Simon MacMullen simon at rabbitmq.com
Fri Oct 15 10:48:49 BST 2010


On 15/10/10 00:20, Derek Chen-Becker wrote:
> At my company we're taking a serious look at using AMQP to unify our
> communications between various apps and sites (about 3000 locations in a
> hub and spoke topology). Volume will be relatively low, but some of our
> apps have requirements on delivery guarantees which we've worked hard to
> meet by designing our own protocols and error handling in the past. One
> of our goals here is to actually reduce the amount of error handling we
> have to do for each app, so the delivery guarantees of AMQP are
> important to us.
>
> Of all of the brokers we've looked at, RabbitMQ seems the most
> functional and most mature, but the lack of replicated queues is
> problematic for us because the hardware that will be running the broker
> in our locations is COTS non-enterprise-grade stuff (just the nature of
> our business). To pile on to the issue, we're running Windows (ugh) so a
> nice, simple solution like DRBD is ruled out.

So we're talking about active / passive here, right?

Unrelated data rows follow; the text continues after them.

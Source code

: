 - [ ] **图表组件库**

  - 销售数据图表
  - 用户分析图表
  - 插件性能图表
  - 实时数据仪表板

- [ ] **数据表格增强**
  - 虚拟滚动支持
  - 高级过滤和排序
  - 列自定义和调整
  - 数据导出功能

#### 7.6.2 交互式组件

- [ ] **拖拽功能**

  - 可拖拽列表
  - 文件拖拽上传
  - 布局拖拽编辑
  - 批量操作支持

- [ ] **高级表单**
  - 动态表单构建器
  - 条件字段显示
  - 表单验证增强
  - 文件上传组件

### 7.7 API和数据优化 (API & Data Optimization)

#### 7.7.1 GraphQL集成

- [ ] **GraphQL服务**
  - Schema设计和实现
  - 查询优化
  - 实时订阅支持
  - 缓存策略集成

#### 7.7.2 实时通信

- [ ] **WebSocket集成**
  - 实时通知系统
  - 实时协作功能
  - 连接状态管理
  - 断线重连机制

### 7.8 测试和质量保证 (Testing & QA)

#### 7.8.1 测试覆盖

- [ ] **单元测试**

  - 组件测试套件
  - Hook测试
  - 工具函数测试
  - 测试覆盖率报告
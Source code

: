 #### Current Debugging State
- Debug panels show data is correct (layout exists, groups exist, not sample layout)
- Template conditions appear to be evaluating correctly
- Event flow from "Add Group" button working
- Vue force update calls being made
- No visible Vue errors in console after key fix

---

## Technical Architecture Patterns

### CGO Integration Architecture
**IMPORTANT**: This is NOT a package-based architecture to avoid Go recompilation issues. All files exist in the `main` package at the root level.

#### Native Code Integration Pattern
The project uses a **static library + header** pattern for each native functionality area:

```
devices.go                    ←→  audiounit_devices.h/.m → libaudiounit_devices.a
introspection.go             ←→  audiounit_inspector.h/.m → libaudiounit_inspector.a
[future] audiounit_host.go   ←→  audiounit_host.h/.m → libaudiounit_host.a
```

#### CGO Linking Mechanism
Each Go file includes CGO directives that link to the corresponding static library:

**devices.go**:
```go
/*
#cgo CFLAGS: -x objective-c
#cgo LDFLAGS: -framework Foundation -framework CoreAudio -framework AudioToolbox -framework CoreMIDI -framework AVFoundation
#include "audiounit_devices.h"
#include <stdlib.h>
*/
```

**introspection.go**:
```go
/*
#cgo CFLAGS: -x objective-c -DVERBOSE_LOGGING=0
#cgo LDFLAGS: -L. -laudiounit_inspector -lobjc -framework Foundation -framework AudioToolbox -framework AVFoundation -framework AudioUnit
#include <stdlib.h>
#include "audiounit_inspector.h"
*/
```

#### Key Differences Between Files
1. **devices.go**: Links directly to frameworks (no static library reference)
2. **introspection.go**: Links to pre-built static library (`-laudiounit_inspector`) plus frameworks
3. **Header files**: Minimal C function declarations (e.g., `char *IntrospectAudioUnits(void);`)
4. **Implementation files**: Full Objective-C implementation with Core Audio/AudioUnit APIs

The real issue is that you need some sort of redundant, shared storage. 
Once you've got that, RabbitMQ will tolerate being killed on one machine 
with said storage and restarted on another one.

> We don't need HA or real-time failover, we just need to make sure that
> persistent messages get stored on the broker and backed up somewhere
> else so that if the broker server goes belly up we can somehow restore
> what was in the queue at the time that the server failed.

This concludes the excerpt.